You find out you're going to be in the same room as that person again.
Time has passed. You've grown. You know you're good at what you do. And yet something shifts the moment you hear the name. It's not fear exactly. It's older than that.
Most of us have at least one encounter like this in our history. Someone who judged, criticized, or destabilized us, often in a public moment, often precisely when we had chosen to be open. Those interactions leave something behind. Not always a wound, but a kind of residue. A readiness to shrink.
What's worth noticing is how little expertise helps here. You can accumulate years of experience, credentials, a track record that speaks for itself, and still feel something small and defensive activate the moment that person's name comes up. Professional competence and relational residue occupy different registers. One doesn't cancel the other.
So the usual response is to focus on performance. To prepare. To decide in advance how you will come across. Which is understandable. And mostly beside the point.
What the situation is actually offering is something else.
Every encounter like this carries information. Not just about the other person, but about you. What activates in you? Where do you contract? What do you wish you could avoid noticing? The resonance itself, the specific frequency at which someone bothers you, is worth taking seriously. People who are very different from us, or who hold up something we'd rather not see, tend to provoke a particular kind of discomfort. It's precise, not random.
The learning doesn't come from the workshop. It comes from the encounter you were hoping to avoid.
This is counterintuitive enough to need sitting with. We tend to locate growth in comfortable spaces: the training programme, the supervision session, the conversation with someone who already understands us. Those matter. But they have limits. They can't replicate what happens when someone genuinely unsettles you.
That person, without knowing it and without intending it, is offering something. Not a lesson in the obvious sense. More like a pressure that reveals what's still unresolved. What you're still carrying. What hasn't been fully set down yet.

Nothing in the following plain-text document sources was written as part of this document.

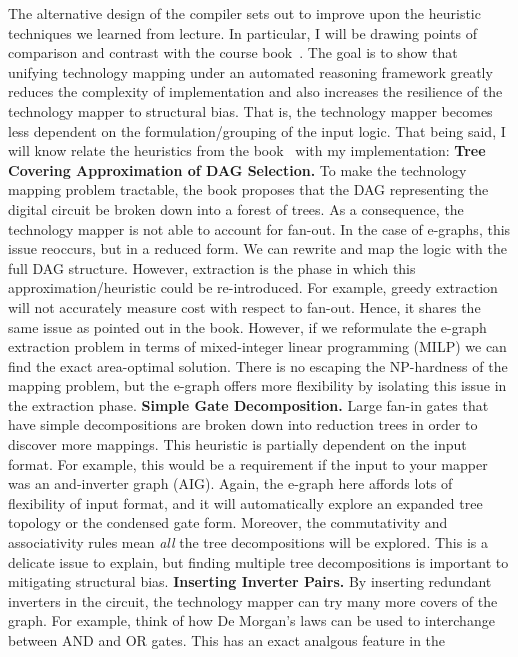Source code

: \documentclass[10pt,letterpaper]{article}
\begin{document}
The alternative design of the compiler sets out to improve upon the heuristic
techniques we learned from lecture. In particular, I will be drawing points of
comparison and contrast with the course book~\cite{coursebook}. The goal is to
show that unifying technology mapping under an automated reasoning framework
greatly reduces the complexity of implementation and also increases the
resilience of the technology mapper to structural bias. That is, the technology
mapper becomes less dependent on the formulation/grouping of the input logic.
That being said, I will know relate the heuristics from the
book~\cite{coursebook} with my implementation: \bigbreak{} \noindent
\textbf{Tree Covering Approximation of DAG Selection.} To make the technology
mapping problem tractable, the book proposes that the DAG representing the
digital circuit be broken down into a forest of trees. As a consequence, the
technology mapper is not able to account for fan-out. In the case of e-graphs,
this issue reoccurs, but in a reduced form. We can rewrite and map the logic
with the full DAG structure. However, extraction is the phase in which this
approximation/heuristic could be re-introduced. For example, greedy extraction
will not accurately measure cost with respect to fan-out. Hence, it shares the
same issue as pointed out in the book. However, if we reformulate the e-graph
extraction problem in terms of mixed-integer linear programming (MILP) we can
find the exact area-optimal solution. There is no escaping the NP-hardness of
the mapping problem, but the e-graph offers more flexibility by isolating this
issue in the extraction phase. \bigbreak{} \noindent \textbf{Simple Gate
    Decomposition.} Large fan-in gates that have simple decompositions are broken
down into reduction trees in order to discover more mappings. This heuristic is
partially dependent on the input format. For example, this would be a
requirement if the input to your mapper was an and-inverter graph (AIG). Again,
the e-graph here affords lots of flexibility of input format, and it will
automatically explore an expanded tree topology or the condensed gate form.
Moreover, the commutativity and associativity rules mean \textit{all} the tree
decompositions will be explored. This is a delicate issue to explain, but
finding multiple tree decompositions is important to mitigating structural
bias. \bigbreak{} \noindent \textbf{Inserting Inverter Pairs.} By inserting
redundant inverters in the circuit, the technology mapper can try many more
covers of the graph. For example, think of how De Morgan's laws can be used to
interchange between AND and OR gates. This has an exact analgous feature in the
\end{document}
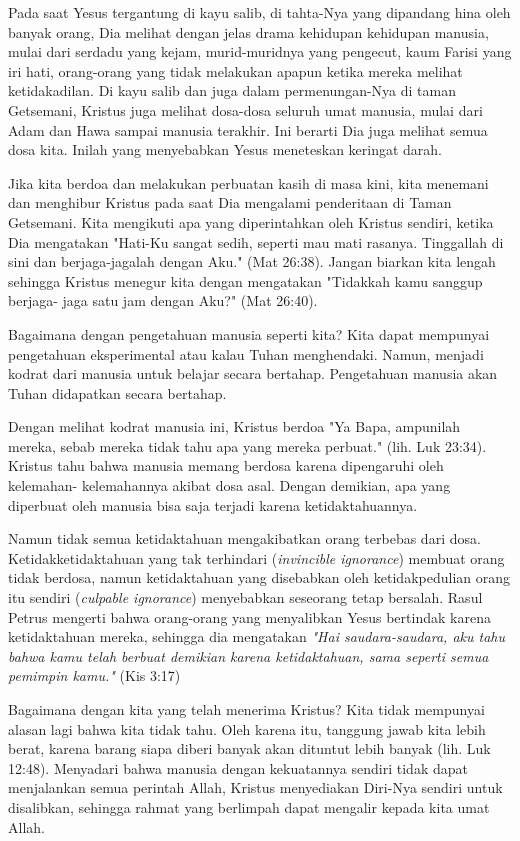 Pada saat Yesus tergantung di kayu salib, di tahta-Nya yang dipandang hina oleh
banyak orang, Dia melihat dengan jelas drama kehidupan kehidupan manusia, mulai
dari serdadu yang kejam, murid-muridnya yang pengecut, kaum Farisi yang iri
hati, orang-orang yang tidak melakukan apapun ketika mereka melihat
ketidakadilan. Di kayu salib dan juga dalam permenungan-Nya di taman Getsemani,
Kristus juga melihat dosa-dosa seluruh umat manusia, mulai dari Adam dan Hawa
sampai manusia terakhir. Ini berarti Dia juga melihat semua dosa kita. Inilah
yang menyebabkan Yesus meneteskan keringat darah.

Jika kita berdoa dan melakukan perbuatan kasih di masa kini, kita
menemani dan menghibur Kristus pada saat Dia mengalami penderitaan di Taman
Getsemani. Kita mengikuti apa yang diperintahkan oleh Kristus sendiri, ketika
Dia mengatakan "Hati-Ku sangat sedih, seperti mau mati rasanya. Tinggallah di
sini dan berjaga-jagalah dengan Aku." (Mat 26:38). Jangan biarkan kita lengah
sehingga Kristus menegur kita dengan mengatakan "Tidakkah kamu sanggup berjaga-
jaga satu jam dengan Aku?" (Mat 26:40).

Bagaimana dengan pengetahuan manusia seperti kita? Kita dapat mempunyai
pengetahuan eksperimental atau kalau Tuhan menghendaki. Namun, menjadi
kodrat dari manusia untuk belajar secara bertahap. Pengetahuan manusia akan
Tuhan didapatkan secara bertahap. 

Dengan melihat kodrat manusia ini, Kristus berdoa "Ya Bapa, ampunilah mereka,
sebab mereka tidak tahu apa yang mereka perbuat." (lih. Luk 23:34). Kristus
tahu bahwa manusia memang berdosa karena dipengaruhi oleh kelemahan-
kelemahannya akibat dosa asal. Dengan demikian, apa yang diperbuat oleh manusia
bisa saja terjadi karena ketidaktahuannya. 

Namun tidak semua ketidaktahuan
mengakibatkan orang terbebas dari dosa. Ketidakketidaktahuan yang tak
terhindari (\textit{invincible ignorance}) membuat orang tidak berdosa, namun
ketidaktahuan yang disebabkan oleh ketidakpedulian orang itu sendiri (\textit{culpable
ignorance}) menyebabkan seseorang tetap bersalah. Rasul Petrus mengerti bahwa
orang-orang yang menyalibkan Yesus bertindak karena ketidaktahuan mereka,
sehingga dia mengatakan \textit{"Hai saudara-saudara, aku tahu bahwa kamu telah berbuat
demikian karena ketidaktahuan, sama seperti semua pemimpin kamu."} (Kis 3:17)

Bagaimana dengan kita yang telah menerima Kristus? Kita tidak mempunyai alasan
lagi bahwa kita tidak tahu. Oleh karena itu, tanggung jawab kita lebih berat,
karena barang siapa diberi banyak akan dituntut lebih banyak (lih. Luk 12:48).
Menyadari bahwa manusia dengan kekuatannya sendiri tidak dapat menjalankan
semua perintah Allah, Kristus menyediakan Diri-Nya sendiri untuk disalibkan,
sehingga rahmat yang berlimpah dapat mengalir kepada kita umat Allah.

The question worth asking before that encounter isn't how to perform well. It's what you might learn. What the discomfort is pointing to. What this particular person brings up in you, and what that says about you rather than about them.
None of this makes the encounter easy. But it changes what it is. It stops being something to endure and becomes something to move through with attention.
The room you're dreading is a place where something real can happen. If you're willing to let it.